Sorafenib is an orally active multikinase inhibitor class of novel-targeted therapies. They have shown promising results in the inhibition of tumor cell angiogenesis and proliferation.[6,7] It is FDA approved for the treatment of advanced hepatocellular carcinoma, primary renal cell carcinoma, thyroid carcinoma with effects on targeting tumor cell proliferation and tumor angiogenesis. It targets against the VEGFR2, 3, PDGFR-B, protein –serine threonine/kinase family designated rapidly accelerated fibrosarcoma (RAF), Fms like tyrosine kinase -3 (FLT-3), protooncogene (c-KIT). The activity of multikinase inhibitor is not limited to tumor cells; rather it has a variety of systemic side-effects like gastrointestinal, hyperthyroidism, hypertension, and hypoalbuminemia. The dermatological adverse effects are acne, flushing, rash/desquamation, alopecia, xerosis, facial erythema, subungual hemorrhages, leukocytoclastic vasculitis, and pruritus.[8,9] Among which, the clinically significant and dose-limiting dermatological toxicity was HFSR, affecting the function and quality of life that may lead to dose modification or discontinuation of anti-neoplastic therapy.
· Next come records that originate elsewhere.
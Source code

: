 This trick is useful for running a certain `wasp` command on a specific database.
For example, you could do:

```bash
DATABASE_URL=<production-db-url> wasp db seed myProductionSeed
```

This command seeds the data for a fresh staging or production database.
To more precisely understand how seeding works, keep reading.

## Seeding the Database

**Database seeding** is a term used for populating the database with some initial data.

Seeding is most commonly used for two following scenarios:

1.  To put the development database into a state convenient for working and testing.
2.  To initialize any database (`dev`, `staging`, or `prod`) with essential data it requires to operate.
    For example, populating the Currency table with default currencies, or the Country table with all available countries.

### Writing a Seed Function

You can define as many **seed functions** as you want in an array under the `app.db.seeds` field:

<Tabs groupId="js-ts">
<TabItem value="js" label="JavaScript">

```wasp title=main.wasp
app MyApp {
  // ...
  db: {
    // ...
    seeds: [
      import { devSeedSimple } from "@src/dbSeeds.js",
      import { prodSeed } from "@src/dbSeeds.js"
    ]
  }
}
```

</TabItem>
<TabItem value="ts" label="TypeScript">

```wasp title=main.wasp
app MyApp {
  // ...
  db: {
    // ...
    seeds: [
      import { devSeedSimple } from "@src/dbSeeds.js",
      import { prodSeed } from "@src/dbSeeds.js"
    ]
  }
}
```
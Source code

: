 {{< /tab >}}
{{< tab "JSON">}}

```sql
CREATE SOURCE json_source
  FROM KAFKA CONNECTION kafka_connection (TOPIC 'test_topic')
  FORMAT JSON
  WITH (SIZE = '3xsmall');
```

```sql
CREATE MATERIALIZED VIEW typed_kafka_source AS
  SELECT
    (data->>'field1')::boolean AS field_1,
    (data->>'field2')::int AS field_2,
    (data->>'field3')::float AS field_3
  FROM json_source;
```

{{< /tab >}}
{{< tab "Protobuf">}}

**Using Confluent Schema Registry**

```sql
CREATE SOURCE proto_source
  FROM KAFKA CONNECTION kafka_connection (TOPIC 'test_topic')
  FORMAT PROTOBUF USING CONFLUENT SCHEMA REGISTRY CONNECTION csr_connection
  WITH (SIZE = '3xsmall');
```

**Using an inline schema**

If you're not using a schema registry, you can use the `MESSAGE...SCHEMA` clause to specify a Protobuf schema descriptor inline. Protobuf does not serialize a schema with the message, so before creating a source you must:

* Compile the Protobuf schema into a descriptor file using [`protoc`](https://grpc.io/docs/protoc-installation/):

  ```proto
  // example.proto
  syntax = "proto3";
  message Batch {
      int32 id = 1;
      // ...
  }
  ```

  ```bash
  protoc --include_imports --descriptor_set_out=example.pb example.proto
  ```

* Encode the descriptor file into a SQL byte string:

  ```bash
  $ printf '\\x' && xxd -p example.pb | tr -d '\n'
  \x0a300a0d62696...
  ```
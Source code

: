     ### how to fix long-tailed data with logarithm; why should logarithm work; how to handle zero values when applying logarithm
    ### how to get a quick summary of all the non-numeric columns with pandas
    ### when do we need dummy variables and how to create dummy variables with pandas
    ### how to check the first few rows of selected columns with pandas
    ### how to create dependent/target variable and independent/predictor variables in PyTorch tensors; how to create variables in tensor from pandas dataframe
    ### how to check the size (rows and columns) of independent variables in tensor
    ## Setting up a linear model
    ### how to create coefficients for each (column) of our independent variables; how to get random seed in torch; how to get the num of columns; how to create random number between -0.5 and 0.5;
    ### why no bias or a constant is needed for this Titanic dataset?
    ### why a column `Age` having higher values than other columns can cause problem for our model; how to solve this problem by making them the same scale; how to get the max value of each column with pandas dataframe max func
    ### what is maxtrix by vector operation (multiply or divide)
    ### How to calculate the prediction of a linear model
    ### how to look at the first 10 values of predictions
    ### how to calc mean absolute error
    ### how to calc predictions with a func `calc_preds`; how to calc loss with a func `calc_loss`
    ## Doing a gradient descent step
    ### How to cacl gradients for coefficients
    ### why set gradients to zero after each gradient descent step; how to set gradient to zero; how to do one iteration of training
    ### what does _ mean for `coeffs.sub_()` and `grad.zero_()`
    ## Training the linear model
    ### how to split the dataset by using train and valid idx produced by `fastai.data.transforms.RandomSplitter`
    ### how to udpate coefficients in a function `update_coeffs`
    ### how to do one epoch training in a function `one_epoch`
Differential diagnosis of HFSR were Hand foot syndrome, erythema multiforme, chemotherapy induced raynaud's disease, erythromelalgia, and other cutaneous drug reactions. For treatment recommendations, HFSR was graded according to the NCI-CTCAE v 5.0 as -Grade 1 include erythema, edema, or hyperkeratosis without pain, and it can be treated with moisturisers and protective gloves by maintaining the same dose. Grade 2 was characterized by blisters, erythema, hyperkeratosis, and fissures with pain and was managed by topical potent steroids, pregabalin for pain, and dose reduction by 50%. Grade 3 include edema, blisters, bleeding, hyperkeratosis, fissures with pain limiting daily activities and was managed with same treatment but treatment was interrupted for 1–2 weeks.
Sorafenib is the frequently used new option for treating various cancers. It is important to alert the clinicians to be aware of this adverse reactions, which can be tackled successfully.